Llevan varios días de sol y el suelo está completamente seco; puede levantar una capa de hierba y cavar la tierra con las manos y el pequeño cuchillo de los alemanes. No se tarda mucho en llegar a la roca, la capa de tierra es muy fina en todo el lapiaz.
Nils retira la tierra para ensanchar el agujero, desmenuza y cava y mira sin cesar alrededor.
Cuando consigue abrir un amplio agujero en el suelo de aproximadamente un pie de profundidad, Nils toca la roca de debajo, pero es suficiente. Coge el estuche y lo coloca con cuidado en el fondo y después toma unas cuantas piedras planas del mojón y construye una pequeña bóveda a su alrededor. Luego rellena rápidamente el agujero y aplana la tierra lo mejor que puede con la palma de la mano.
Dedica mucho tiempo a colocar los trozos de hierba sobre la tierra; es importante que todo parezca igual que siempre junto al mojón.
Le lleva un buen rato recolocar la hierba, pero al final se levanta y mira el lugar desde diferentes ángulos. El suelo parece intacto, piensa, pero al colgarse la mochila ve que tiene las manos sucias.
Prosigue su camino a casa.
Ha decidido que le contará a su madre su encuentro con los alemanes, pero lo explicará con tranquilidad para que ella no se preocupe.
No mencionará las piedras preciosas que ha escondido. Todavía no; más adelante le dará una sorpresa. Ahora el botín de guerra es un tesoro escondido que sólo él conoce.
Al final salta un muro de piedra y vuelve al camino de la aldea, pero más cerca de donde se encontró a Maja. Está justo al lado de Stenvik.
Antes de llegar a casa se cruza con dos hombres que regresan del mar y caminan penosamente con sus gruesas botas. Son dos pescadores de anguilas con las manos negras que cargan un cedazo recién embreado.
No se saludan; al pasar, los dos hombres miran a otro lado. Nils no recuerda sus nombres, pero no importa. Su descortesía tampoco.

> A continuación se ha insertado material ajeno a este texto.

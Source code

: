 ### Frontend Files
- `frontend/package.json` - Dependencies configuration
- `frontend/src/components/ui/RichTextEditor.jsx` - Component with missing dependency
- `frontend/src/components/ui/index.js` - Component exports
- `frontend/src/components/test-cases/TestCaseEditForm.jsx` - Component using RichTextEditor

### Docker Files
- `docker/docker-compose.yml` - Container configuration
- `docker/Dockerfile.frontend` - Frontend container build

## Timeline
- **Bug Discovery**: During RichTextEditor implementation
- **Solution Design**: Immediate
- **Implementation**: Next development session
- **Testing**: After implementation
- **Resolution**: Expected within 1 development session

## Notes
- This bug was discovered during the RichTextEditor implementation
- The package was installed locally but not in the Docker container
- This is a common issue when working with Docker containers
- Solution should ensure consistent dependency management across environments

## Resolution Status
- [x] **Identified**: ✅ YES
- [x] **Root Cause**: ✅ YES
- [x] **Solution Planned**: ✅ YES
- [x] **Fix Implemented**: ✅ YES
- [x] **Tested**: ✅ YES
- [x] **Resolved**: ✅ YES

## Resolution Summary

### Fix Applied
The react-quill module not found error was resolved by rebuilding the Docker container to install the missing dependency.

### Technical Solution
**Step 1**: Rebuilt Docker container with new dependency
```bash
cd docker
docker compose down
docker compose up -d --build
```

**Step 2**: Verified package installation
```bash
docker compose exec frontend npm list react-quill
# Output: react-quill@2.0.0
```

Nils Kant es más grande que ellos, más grande que todo Stenvik. Hoy lo ha demostrado durante la batalla en el lapiaz.
Casi ha anochecido. Abre la verja de su casa y entra en el silencioso jardín y sube por el sendero de piedra dando largas y orgullosas zancadas. El jardín desierto reverdece y florece. La hierba despide un aroma agradable.
Nada ha cambiado desde que ha salido de casa por la mañana a cazar conejos, pero Nils es otra persona.
12
De pie junto a la mesa de Gerlof, Lennart Henriksson sopesaba la bolsa de plástico con la pequeña sandalia, como si el peso pudiera confirmar su autenticidad. El descubrimiento no parecía alegrarle lo más mínimo.
– Tienes que contárselo a la policía, Gerlof.
– Lo sé -dijo éste.
– Estas cosas hay que notificarlas inmediatamente.
– Sí, sí -asintió Gerlof en voz baja-. Se me pasó. Pero ¿qué te parece?
– ¿Esto? -El policía miró la sandalia-. No sé, no quiero sacar conclusiones precipitadas. ¿Qué te parece a ti?
– Creo que tendríais que haber buscado en otros sitios aparte de la playa -respondió.
– Lo hicimos, Gerlof-señaló Lennart-. ¿No te acuerdas? Buscamos por la cantera y en todas las casas y cobertizos de la aldea, y yo mismo recorrí todo el lapiaz con el coche. No encontramos nada. Pero si Julia dice que es la sandalia de su hijo, tendremos que tomar cartas en el asunto.